Belinda wyglądała na wyraźnie zaniepokojoną. Co chwilę zerkała na wielki kuchenny zegar.

 -Powinien już być... czasem się spóźnia, ale żeby tyle...   

Powinnam to sprawdzić...ale co ja z tobą zrobię skarbie...-przez chwilę patrzyła na Joane, jakby rozważając coś –Nie, dłużej nie wytrzymam. –wstała od stołu i wzięła płaszcz- Mamusia zaraz wróci kochanie, zaczekaj tu na mnie i bądź grzeczna. –pocałowała córkę w policzek i po prostu zniknęła.

  Joane siedziała spokojnie, karmiona przez łyżkę, która cały czas pokonywała trasę od talerza do małej buzi. Jednak po chwili Jo wydała się znudzona. Złapała łyżkę i odrzuciła ją w kąt. Posłuszna mamie została w krzesełku. Siedziała jakiś czas, aż jej małe powieki zaczęły ciążyć coraz to bardziej. W końcu opadły i dziewczynka zasnęła.

 

  Obudziły ją jakieś głosy, dobiegające z korytarza i przenoszące się w stronę kuchni. Otwarła oczy akurat, gdy drzwi kuchenne się otwarły i do środka weszła dwójka ludzi. W żadnym z nich nie rozpoznała swoich rodziców.  Była to kobieta i dość mały mężczyzna. Joane nie potrafiła zrozumieć o czym mówią, ale wyczuwała zdenerwowanie i napięcie w ich rozmowie.

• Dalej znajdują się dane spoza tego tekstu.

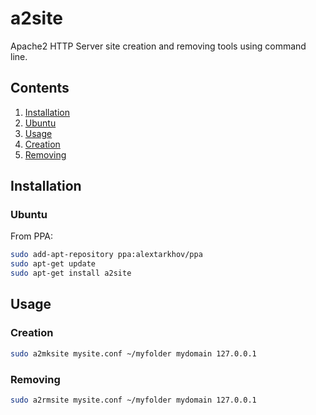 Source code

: # a2site

Apache2 HTTP Server site creation and removing tools using command line.

## Contents

1. [Installation](#installation)
  1. [Ubuntu](#ubuntu)
2. [Usage](#usage)
  1. [Creation](#creation)
  2. [Removing](#removing)

## Installation

### Ubuntu

From PPA:

```bash
sudo add-apt-repository ppa:alextarkhov/ppa
sudo apt-get update
sudo apt-get install a2site
```

## Usage

### Creation

```bash
sudo a2mksite mysite.conf ~/myfolder mydomain 127.0.0.1
```

### Removing

```bash
sudo a2rmsite mysite.conf ~/myfolder mydomain 127.0.0.1
```

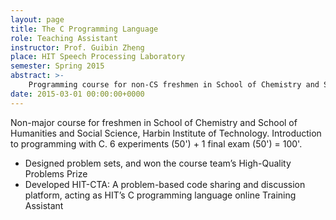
 ```yaml
---
layout: page
title: The C Programming Language
role: Teaching Assistant
instructor: Prof. Guibin Zheng
place: HIT Speech Processing Laboratory
semester: Spring 2015
abstract: >-
    Programming course for non-CS freshmen in School of Chemistry and School of Humanities and Social Science, Harbin Institute of Technology. Introduction to programming with C.
date: 2015-03-01 00:00:00+0000
---
```


Non-major course for freshmen in School of Chemistry and School of Humanities and Social Science, Harbin Institute of Technology. Introduction to programming with C. 6 experiments (50') + 1 final exam (50') = 100'.

- Designed problem sets, and won the course team’s High-Quality Problems Prize
- Developed HIT-CTA: A problem-based code sharing and discussion platform, acting as HIT’s C programming language online Training Assistant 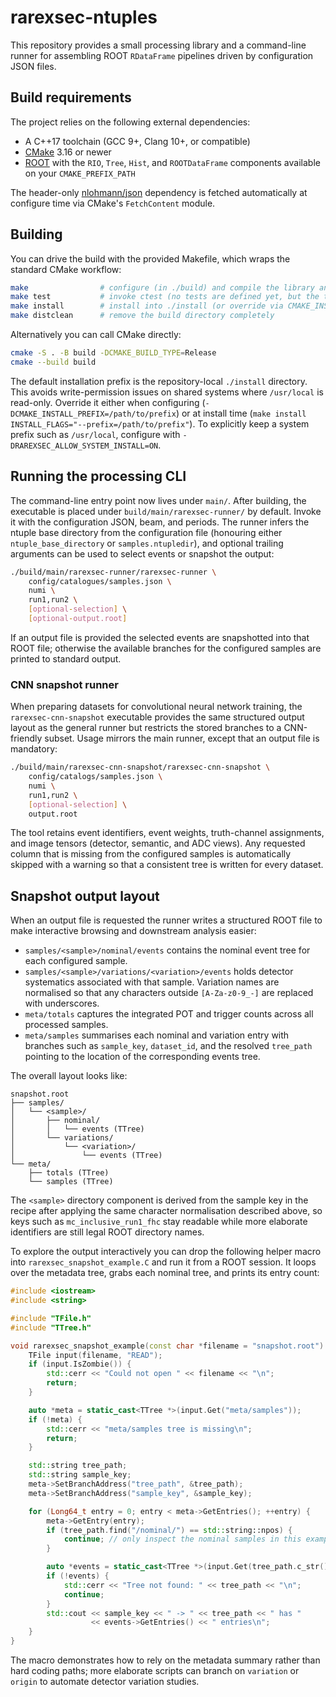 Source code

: # rarexsec-ntuples

This repository provides a small processing library and a command-line runner
for assembling ROOT `RDataFrame` pipelines driven by configuration JSON files.

## Build requirements

The project relies on the following external dependencies:

- A C++17 toolchain (GCC 9+, Clang 10+, or compatible)
- [CMake](https://cmake.org/) 3.16 or newer
- [ROOT](https://root.cern/) with the `RIO`, `Tree`, `Hist`, and `ROOTDataFrame`
  components available on your `CMAKE_PREFIX_PATH`

The header-only [nlohmann/json](https://github.com/nlohmann/json) dependency is
fetched automatically at configure time via CMake's `FetchContent` module.

## Building

You can drive the build with the provided Makefile, which wraps the standard
CMake workflow:

```bash
make                # configure (in ./build) and compile the library and runner
make test           # invoke ctest (no tests are defined yet, but the target exists)
make install        # install into ./install (or override via CMAKE_INSTALL_PREFIX)
make distclean      # remove the build directory completely
```

Alternatively you can call CMake directly:

```bash
cmake -S . -B build -DCMAKE_BUILD_TYPE=Release
cmake --build build
```

The default installation prefix is the repository-local `./install` directory.
This avoids write-permission issues on shared systems where `/usr/local` is
read-only. Override it either when configuring
(`-DCMAKE_INSTALL_PREFIX=/path/to/prefix`) or at install time
(`make install INSTALL_FLAGS="--prefix=/path/to/prefix"`). To explicitly keep a
system prefix such as `/usr/local`, configure with
`-DRAREXSEC_ALLOW_SYSTEM_INSTALL=ON`.

## Running the processing CLI

The command-line entry point now lives under `main/`. After
building, the executable is placed under `build/main/rarexsec-runner/` by default. Invoke it with the configuration JSON, beam, and periods. The runner
infers the ntuple base directory from the configuration file (honouring either
`ntuple_base_directory` or `samples.ntupledir`), and optional trailing arguments
can be used to select events or snapshot the output:

```bash
./build/main/rarexsec-runner/rarexsec-runner \
    config/catalogues/samples.json \
    numi \
    run1,run2 \
    [optional-selection] \
    [optional-output.root]
```

If an output file is provided the selected events are snapshotted into that ROOT
file; otherwise the available branches for the configured samples are printed to
standard output.

### CNN snapshot runner

When preparing datasets for convolutional neural network training, the
`rarexsec-cnn-snapshot` executable provides the same structured output layout as
the general runner but restricts the stored branches to a CNN-friendly subset.
Usage mirrors the main runner, except that an output file is mandatory:

```bash
./build/main/rarexsec-cnn-snapshot/rarexsec-cnn-snapshot \
    config/catalogs/samples.json \
    numi \
    run1,run2 \
    [optional-selection] \
    output.root
```

The tool retains event identifiers, event weights, truth-channel assignments,
and image tensors (detector, semantic, and ADC views). Any requested column that
is missing from the configured samples is automatically skipped with a warning
so that a consistent tree is written for every dataset.

## Snapshot output layout

When an output file is requested the runner writes a structured ROOT file to
make interactive browsing and downstream analysis easier:

- `samples/<sample>/nominal/events` contains the nominal event tree for each
  configured sample.
- `samples/<sample>/variations/<variation>/events` holds detector systematics
  associated with that sample. Variation names are normalised so that any
  characters outside `[A-Za-z0-9_-]` are replaced with underscores.
- `meta/totals` captures the integrated POT and trigger counts across all
  processed samples.
- `meta/samples` summarises each nominal and variation entry with branches such
  as `sample_key`, `dataset_id`, and the resolved `tree_path` pointing to the
  location of the corresponding events tree.

The overall layout looks like:

```text
snapshot.root
├── samples/
│   └── <sample>/
│       ├── nominal/
│       │   └── events (TTree)
│       └── variations/
│           └── <variation>/
│               └── events (TTree)
└── meta/
    ├── totals (TTree)
    └── samples (TTree)
```

The `<sample>` directory component is derived from the sample key in the recipe
after applying the same character normalisation described above, so keys such as
`mc_inclusive_run1_fhc` stay readable while more elaborate identifiers are still
legal ROOT directory names.

To explore the output interactively you can drop the following helper macro into
`rarexsec_snapshot_example.C` and run it from a ROOT session. It loops over the
metadata tree, grabs each nominal tree, and prints its entry count:

```cpp
#include <iostream>
#include <string>

#include "TFile.h"
#include "TTree.h"

void rarexsec_snapshot_example(const char *filename = "snapshot.root") {
    TFile input(filename, "READ");
    if (input.IsZombie()) {
        std::cerr << "Could not open " << filename << "\n";
        return;
    }

    auto *meta = static_cast<TTree *>(input.Get("meta/samples"));
    if (!meta) {
        std::cerr << "meta/samples tree is missing\n";
        return;
    }

    std::string tree_path;
    std::string sample_key;
    meta->SetBranchAddress("tree_path", &tree_path);
    meta->SetBranchAddress("sample_key", &sample_key);

    for (Long64_t entry = 0; entry < meta->GetEntries(); ++entry) {
        meta->GetEntry(entry);
        if (tree_path.find("/nominal/") == std::string::npos) {
            continue; // only inspect the nominal samples in this example
        }

        auto *events = static_cast<TTree *>(input.Get(tree_path.c_str()));
        if (!events) {
            std::cerr << "Tree not found: " << tree_path << "\n";
            continue;
        }
        std::cout << sample_key << " -> " << tree_path << " has "
                  << events->GetEntries() << " entries\n";
    }
}
```

The macro demonstrates how to rely on the metadata summary rather than hard
coding paths; more elaborate scripts can branch on `variation` or `origin` to
automate detector variation studies.

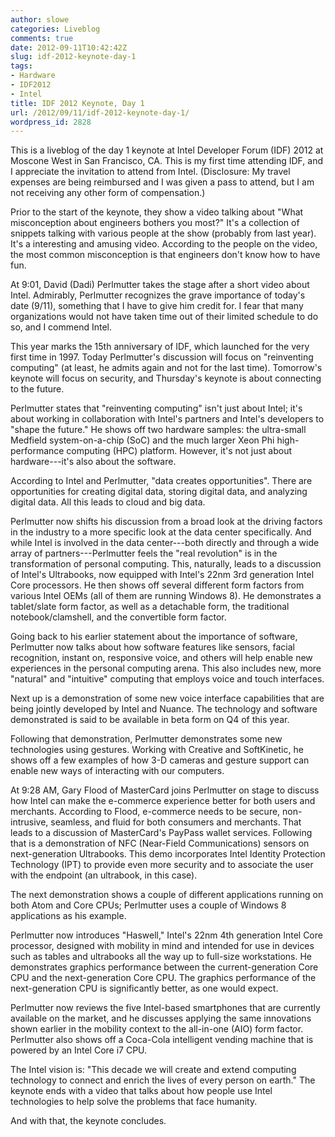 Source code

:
 ```yaml
---
author: slowe
categories: Liveblog
comments: true
date: 2012-09-11T10:42:42Z
slug: idf-2012-keynote-day-1
tags:
- Hardware
- IDF2012
- Intel
title: IDF 2012 Keynote, Day 1
url: /2012/09/11/idf-2012-keynote-day-1/
wordpress_id: 2828
---
```


This is a liveblog of the day 1 keynote at Intel Developer Forum (IDF) 2012 at Moscone West in San Francisco, CA. This is my first time attending IDF, and I appreciate the invitation to attend from Intel. (Disclosure: My travel expenses are being reimbursed and I was given a pass to attend, but I am not receiving any other form of compensation.)

Prior to the start of the keynote, they show a video talking about "What misconception about engineers bothers you most?" It's a collection of snippets talking with various people at the show (probably from last year). It's a interesting and amusing video. According to the people on the video, the most common misconception is that engineers don't know how to have fun.

At 9:01, David (Dadi) Perlmutter takes the stage after a short video about Intel. Admirably, Perlmutter recognizes the grave importance of today's date (9/11), something that I have to give him credit for. I fear that many organizations would not have taken time out of their limited schedule to do so, and I commend Intel.

This year marks the 15th anniversary of IDF, which launched for the very first time in 1997. Today Perlmutter's discussion will focus on "reinventing computing" (at least, he admits again and not for the last time). Tomorrow's keynote will focus on security, and Thursday's keynote is about connecting to the future.

Perlmutter states that "reinventing computing" isn't just about Intel; it's about working in collaboration with Intel's partners and Intel's developers to "shape the future." He shows off two hardware samples: the ultra-small Medfield system-on-a-chip (SoC) and the much larger Xeon Phi high-performance computing (HPC) platform. However, it's not just about hardware---it's also about the software.

According to Intel and Perlmutter, "data creates opportunities". There are opportunities for creating digital data, storing digital data, and analyzing digital data. All this leads to cloud and big data.

Perlmutter now shifts his discussion from a broad look at the driving factors in the industry to a more specific look at the data center specifically. And while Intel is involved in the data center---both directly and through a wide array of partners---Perlmutter feels the "real revolution" is in the transformation of personal computing. This, naturally, leads to a discussion of Intel's Ultrabooks, now equipped with Intel's 22nm 3rd generation Intel Core processors. He then shows off several different form factors from various Intel OEMs (all of them are running Windows 8). He demonstrates a tablet/slate form factor, as well as a detachable form, the traditional notebook/clamshell, and the convertible form factor.

Going back to his earlier statement about the importance of software, Perlmutter now talks about how software features like sensors, facial recognition, instant on, responsive voice, and others will help enable new experiences in the personal computing arena. This also includes new, more "natural" and "intuitive" computing that employs voice and touch interfaces.

Next up is a demonstration of some new voice interface capabilities that are being jointly developed by Intel and Nuance. The technology and software demonstrated is said to be available in beta form on Q4 of this year.

Following that demonstration, Perlmutter demonstrates some new technologies using gestures. Working with Creative and SoftKinetic, he shows off a few examples of how 3-D cameras and gesture support can enable new ways of interacting with our computers.

At 9:28 AM, Gary Flood of MasterCard joins Perlmutter on stage to discuss how Intel can make the e-commerce experience better for both users and merchants. According to Flood, e-commerce needs to be secure, non-intrusive, seamless, and fluid for both consumers and merchants. That leads to a discussion of MasterCard's PayPass wallet services. Following that is a demonstration of NFC (Near-Field Communications) sensors on next-generation Ultrabooks. This demo incorporates Intel Identity Protection Technology (IPT) to provide even more security and to associate the user with the endpoint (an ultrabook, in this case).

The next demonstration shows a couple of different applications running on both Atom and Core CPUs; Perlmutter uses a couple of Windows 8 applications as his example.

Perlmutter now introduces "Haswell," Intel's 22nm 4th generation Intel Core processor, designed with mobility in mind and intended for use in devices such as tables and ultrabooks all the way up to full-size workstations. He demonstrates graphics performance between the current-generation Core CPU and the next-generation Core CPU. The graphics performance of the next-generation CPU is significantly better, as one would expect.

Perlmutter now reviews the five Intel-based smartphones that are currently available on the market, and he discusses applying the same innovations shown earlier in the mobility context to the all-in-one (AIO) form factor. Perlmutter also shows off a Coca-Cola intelligent vending machine that is powered by an Intel Core i7 CPU.

The Intel vision is: "This decade we will create and extend computing technology to connect and enrich the lives of every person on earth." The keynote ends with a video that talks about how people use Intel technologies to help solve the problems that face humanity.

And with that, the keynote concludes.
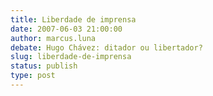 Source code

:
 ```yaml
---
title: Liberdade de imprensa
date: 2007-06-03 21:00:00
author: marcus.luna
debate: Hugo Chávez: ditador ou libertador?
slug: liberdade-de-imprensa
status: publish 
type: post
---
```



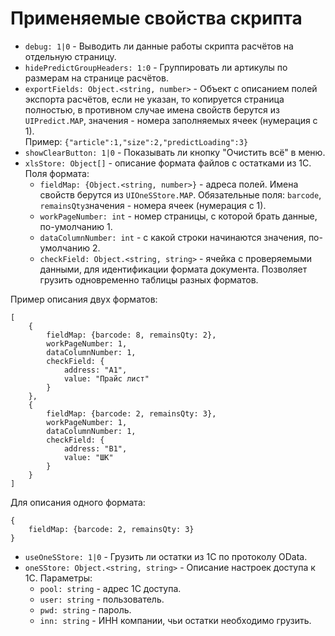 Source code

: # Применяемые свойства скрипта
* ```debug: 1|0``` - Выводить ли данные работы скрипта расчётов на отдельную страницу.
* ```hidePredictGroupHeaders: 1:0``` - Группировать ли артикулы по размерам на странице расчётов.
* ```exportFields: Object.<string, number>``` - Объект с описанием полей экспорта расчётов, если не указан, то 
копируется страница полностью, в противном случае имена свойств берутся из ```UIPredict.MAP```, значения - номера заполняемых
ячеек (нумерация с 1). <br />
Пример: ```{"article":1,"size":2,"predictLoading":3}```
* ```showClearButton: 1|0``` - Показывать ли кнопку "Очистить всё" в меню.
* ```xlsStore: Object[]``` - описание формата файлов с остатками из 1С. Поля формата:
    * ```fieldMap: {Object.<string, number>}``` - адреса полей. Имена свойств берутся из ```UIOneSStore.MAP```. Обязательные поля: 
`barcode`, `remainsQty`значения - номера ячеек (нумерация с 1).
    * ```workPageNumber: int``` - номер страницы, с которой брать данные, по-умолчанию 1.
    * ```dataColumnNumber: int``` - с какой строки начинаются значения, по-умолчанию 2.
    * ```checkField: Object.<string, string>``` - ячейка с проверяемыми данными, для идентификации формата документа.
Позволяет грузить одновременно таблицы разных форматов.


Пример описания двух форматов: 
```
[
    {
        fieldMap: {barcode: 8, remainsQty: 2},
        workPageNumber: 1,
        dataColumnNumber: 1,
        checkField: {
            address: "A1",
            value: "Прайс лист"
        }
    },
    {
        fieldMap: {barcode: 2, remainsQty: 3},
        workPageNumber: 1,
        dataColumnNumber: 1,
        checkField: {
            address: "B1",
            value: "ШК"
        }
    }
]
```
Для описания одного формата: 
```
{
    fieldMap: {barcode: 2, remainsQty: 3}
}
```
* ```useOneSStore: 1|0``` - Грузить ли остатки из 1С по протоколу OData.
* ```oneSStore: Object.<string, string>``` - Описание настроек доступа к 1С. Параметры:
    * ```pool: string``` - адрес 1С доступа.
    * ```user: string``` - пользователь.
    * ```pwd: string``` - пароль.
    * ```inn: string``` - ИНН компании, чьи остатки необходимо грузить. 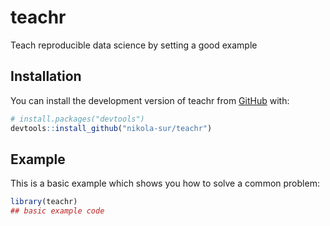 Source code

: 
<!-- README.md is generated from README.Rmd. Please edit that file -->

# teachr

<!-- badges: start -->
<!-- badges: end -->

Teach reproducible data science by setting a good example

## Installation

You can install the development version of teachr from
[GitHub](https://github.com/) with:

``` r
# install.packages("devtools")
devtools::install_github("nikola-sur/teachr")
```

## Example

This is a basic example which shows you how to solve a common problem:

``` r
library(teachr)
## basic example code
```

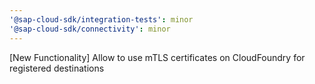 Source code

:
 ```yaml
---
'@sap-cloud-sdk/integration-tests': minor
'@sap-cloud-sdk/connectivity': minor
---
```


[New Functionality] Allow to use mTLS certificates on CloudFoundry for registered destinations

-Biedna, mała Joane...-wyszeptała kobieta- Będzie musiała trafić do zwykłego sierocińca...-wypróżniła hałaśliwie nos.

 Mężczyzna poklepał ją po ramieniu

-Wiem Mabel...Kto ją tam odniesie?

-Jeśli Lucas nie przyjdzie, to chyba ja...Jak myślisz Douglasie, są jakieś szanse, ze chociaż Belinda żyje?

-Nie mam pojęcia...widziałem tylko zwłoki Larry`ego. Okropny widok -Douglas otrząsnął się – Nie wiem jednak co z Belindą...jej jeszcze nie znaleziono

 Mebel zaniosła się cichym szlochem

-B-biedna, mała Jo- powtórzyła łkając

Douglas spojrzał na zegarek

-Lucas powinien już być...

-Wiem...pięć minut temu. Ch-chyba powinnam już ją zanieść...nie ma sensu zwlekać. –otarła łzy i podeszła do Joane, która nagle się rozpłakała.

-No, nie płacz dziecinko...Za jakiś czas wyciągniemy cię z tego okropnego miejsca. Na razie bezpieczniej dla ciebie będzie tam zostać.- pocałowała ją w czoło

-Pa, Doug –pożegnała się z mężczyzną i zniknęła, niosąc cały czas dziecko na rękach.

 Chwilę potem znalazły się na jakiejś ciemnej ulicy.

Mabel znów zaczęła łkać. Stała jakiś czas moknąc na  deszczu, aż w końcu położyła zawiniątko na progu i zadzwoniła do drzwi. Pocałowała jeszcze raz małą główkę i rozpłynęła się w ciemności.